Friday, October 26, 2018

‘Participatory’ theatre festival in Goulburn.





 Polish director Daniel Jacewic at the panel session



By Helen Musa
UNDER the watchful eye of Lieder Theatre director Chrisjohn Hancock, a lively cross-section of local identities practitioners, students, community members and teachers gathered last weekend to engage with and learn from members of Poland’s Teatr Brama, a company located in Goleniów, roughly the same size as Goulburn and about 180 km from Berlin.
This writer spent a day learning new things about theatre’s potential for relating to society.
Evol McLeod, former director of Tuggeranong Arts Centre, formally opened the festival titled “Periphery”, which could be defined as “away from the mainstream“.
McLeod welcomed the Polish guests—director Daniel Jacewicz, Ola Slusarczyk, Jenny Crissey and Patrick Bednarski—as practitioners of a theatre style that was “participatory, not spectator-oriented”, describing how Teatr Brama was part of a project that now involved nearly 30 European countries and 21 countries outside of Europe which viewed theatre was as a force for positive social change.
A lively and sometimes argumentative panel session followed, which involved Jacewicz, Crissey, along Ben Drysdale and Cara Matthews from Canberra’s Rebus Theatre and Rauny Worm from Tuggeranong Arts Centre—Rebus and TAC are both working in the area of theatre for social change.
Jacewicz explained the emergence of Polish theatre practice from dictatorial society of the '50s to the '80s, before Polish independence in 1989.
He had been one of the "lucky ones" in a sense, starting theatre work in 1996, but, likening freedom to the instant exhilaration of Coca-Cola, he noted that in the early days they’d had to ask themselves: “we are all free, but what do we do now?”
Theatre in Poland, he said, reaches deep into the community, with 800 independent groups and 125 national theatres – every small town has a theatre.
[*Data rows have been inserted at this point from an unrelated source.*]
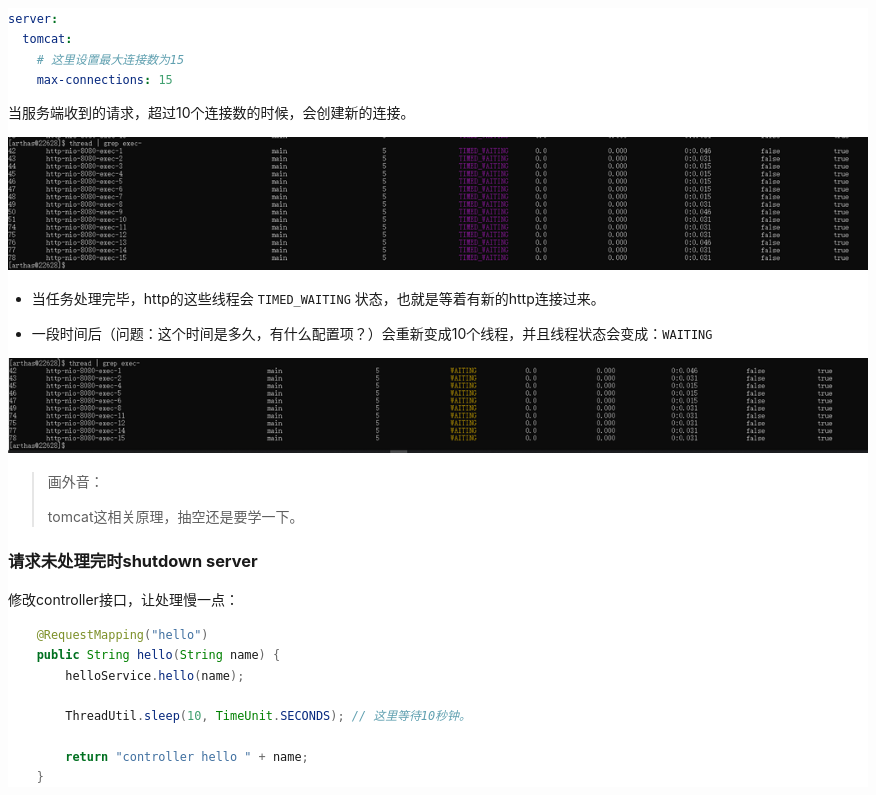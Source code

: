

```yaml
server:
  tomcat:
  	# 这里设置最大连接数为15
    max-connections: 15
```

当服务端收到的请求，超过10个连接数的时候，会创建新的连接。

![image-20230309160315474](images/image-20230309160315474.png)

- 当任务处理完毕，http的这些线程会 `TIMED_WAITING` 状态，也就是等着有新的http连接过来。

- 一段时间后（问题：这个时间是多久，有什么配置项？）会重新变成10个线程，并且线程状态会变成：`WAITING`

![image-20230309160442818](images/image-20230309160442818.png)

> 画外音：
>
> tomcat这相关原理，抽空还是要学一下。













### 请求未处理完时shutdown server

修改controller接口，让处理慢一点：

```java
    @RequestMapping("hello")
    public String hello(String name) {
        helloService.hello(name);

        ThreadUtil.sleep(10, TimeUnit.SECONDS); // 这里等待10秒钟。

        return "controller hello " + name;
    }
```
    The 'Periphery' mascot

Although they are peripatetic in practice, Goleniów became their home after the local mayor closed local disco and gave it to Teatr Brama as a centre.
But often they worked outside that space. Some years ago, for instance, they closed a town bridge and created an ‘artificial border’ that required passports to cross—25,000 people did so, willingly. This year they built a 4m high ‘Colosseum’ from hay-bales that had locals exclaiming, “Wow.”
Jacewicz said he had met Hancock in Belgium at a time when he was looking for an Australian collaborator – and the rest is history. Goulburn seemed like a parallel community, yet after seeing a fire show performed by Lieder Youth  enjoying local hospitality, it seemed  “so different from what I imagined,” in a good way.
His colleague, Jenny Crissey, originally from Chicago but now living in Goleniów, outlined the work of their EU partners in the ‘Caravan Next’ project, notably Odin Theatret in Denmark and the Social Community Theatre Centre at the University of Turin.
That university’s academic methodology, which quantifies how theatre can engage with society, at first worried them and Jacewicz initially said, “but we are already doing this,” yet in the end the studies affirmed what they did.
“Wherever you are, you should feel like you’re the centre of the universe,” Crissey told those present at the panel session.
The festival continued with a workshop run by Jacewicz focusing on concentration, body contact, body-memory (‘Like Grotowski’, he called out, conjuring up a famous Polish theatre guru from the  past) stamina, rhythm and trust.
The first day of ‘Periphery’ concluded with a pair of performances.
“Monochrome, “by Lieder Theatre, won multiple prizes this year at the American Association of Community Theatre International Festival in Venice, Florida. Playing with questions of exclusion, it coincided with President Donald Trump’s pronouncements on immigrants and drew enthusiastic applause from audiences there.
The evening wound up with Brama’s “Ghost Dance Impressions,” where local actors joined their Polish counterparts to perform a work built around the famous ‘Ghost Dance’ of the late 19th century, which led directly to the Massacre at Wounded Knee and the decimation of Native Americans. A musically- driven  presentation that expressed anger at the way dominant cultures destroy others, it had the entire audience rising to its feet and to shout in the words from the movie ‘Network,’ "I'm as mad as hell!”
A spot on the periphery, it seemed, was not going to daunt this gathering of passionate theatre practitioners.